━━━━━ DATA TO EXAMINE ━━━━━
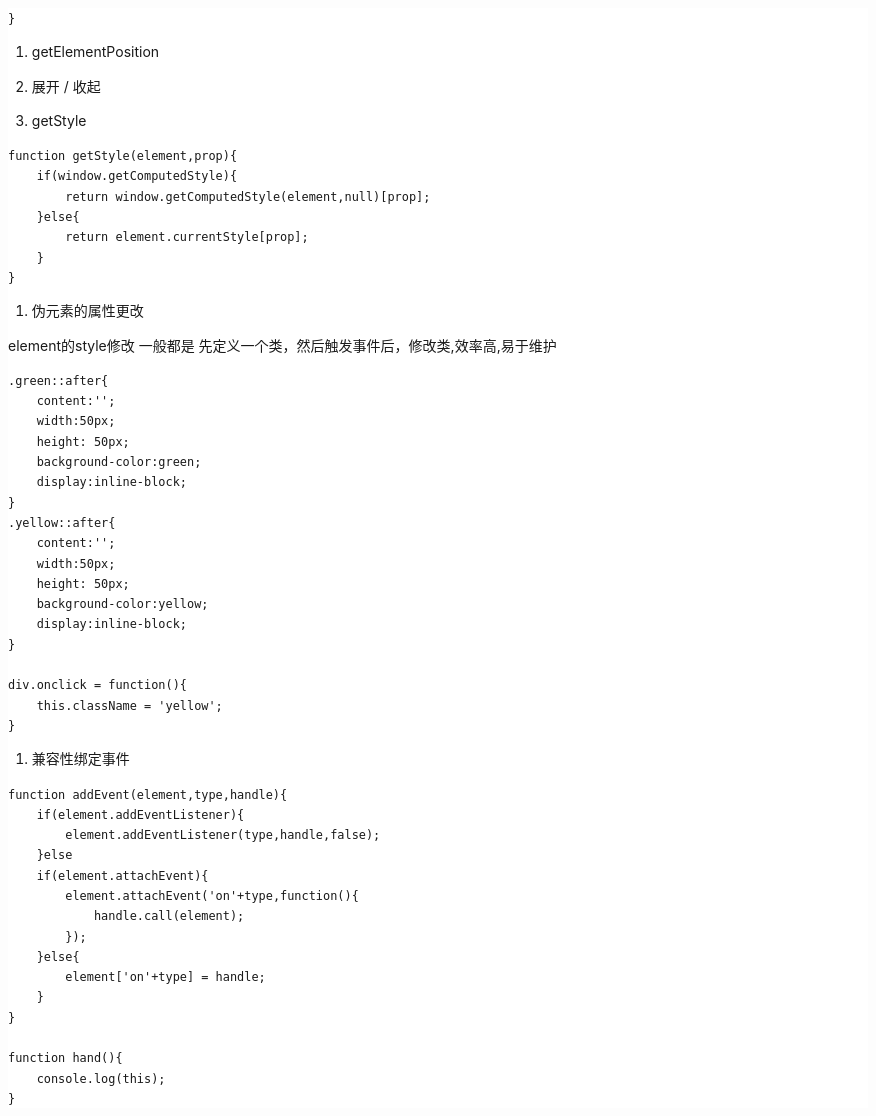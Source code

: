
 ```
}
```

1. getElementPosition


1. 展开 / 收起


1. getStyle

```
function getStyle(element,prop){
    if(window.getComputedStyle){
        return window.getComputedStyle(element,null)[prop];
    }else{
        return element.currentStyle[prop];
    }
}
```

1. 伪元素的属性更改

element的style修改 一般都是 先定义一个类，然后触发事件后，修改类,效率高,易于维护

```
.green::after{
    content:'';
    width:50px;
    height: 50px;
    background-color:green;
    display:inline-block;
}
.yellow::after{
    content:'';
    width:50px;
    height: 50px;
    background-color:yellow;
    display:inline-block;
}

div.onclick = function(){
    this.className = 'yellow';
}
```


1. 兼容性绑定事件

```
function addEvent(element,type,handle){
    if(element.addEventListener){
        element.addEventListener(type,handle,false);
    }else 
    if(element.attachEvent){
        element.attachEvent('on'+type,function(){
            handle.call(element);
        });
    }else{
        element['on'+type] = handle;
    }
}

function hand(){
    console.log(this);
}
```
━━━━━
━━━━━ DATA TO EXAMINE ━━━━━
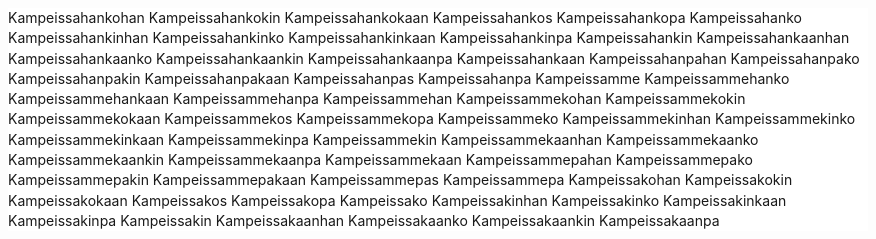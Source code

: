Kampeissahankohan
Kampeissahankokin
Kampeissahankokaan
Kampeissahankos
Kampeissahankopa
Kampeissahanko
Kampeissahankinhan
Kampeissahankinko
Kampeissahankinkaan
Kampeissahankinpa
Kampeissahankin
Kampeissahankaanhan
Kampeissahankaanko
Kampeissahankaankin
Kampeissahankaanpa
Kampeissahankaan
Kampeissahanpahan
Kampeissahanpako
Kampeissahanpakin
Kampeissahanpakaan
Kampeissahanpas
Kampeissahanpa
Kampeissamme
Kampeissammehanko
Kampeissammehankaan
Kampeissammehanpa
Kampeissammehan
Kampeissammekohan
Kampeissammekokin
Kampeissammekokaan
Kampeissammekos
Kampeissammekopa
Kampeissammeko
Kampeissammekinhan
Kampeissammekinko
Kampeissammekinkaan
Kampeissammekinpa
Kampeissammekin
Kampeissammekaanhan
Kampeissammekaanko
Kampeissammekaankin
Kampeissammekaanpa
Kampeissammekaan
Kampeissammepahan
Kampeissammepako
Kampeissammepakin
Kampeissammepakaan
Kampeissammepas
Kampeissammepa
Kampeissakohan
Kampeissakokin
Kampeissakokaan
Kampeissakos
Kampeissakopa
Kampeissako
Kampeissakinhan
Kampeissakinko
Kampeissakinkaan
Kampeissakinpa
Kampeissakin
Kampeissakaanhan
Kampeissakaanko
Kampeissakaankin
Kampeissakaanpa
━━━━━
- [INSTRUCTIONS TO FOLLOW]: Your reply must be one number: how many lines of the material hold the string "getStyle".

- [WORKED SOLUTION]: 2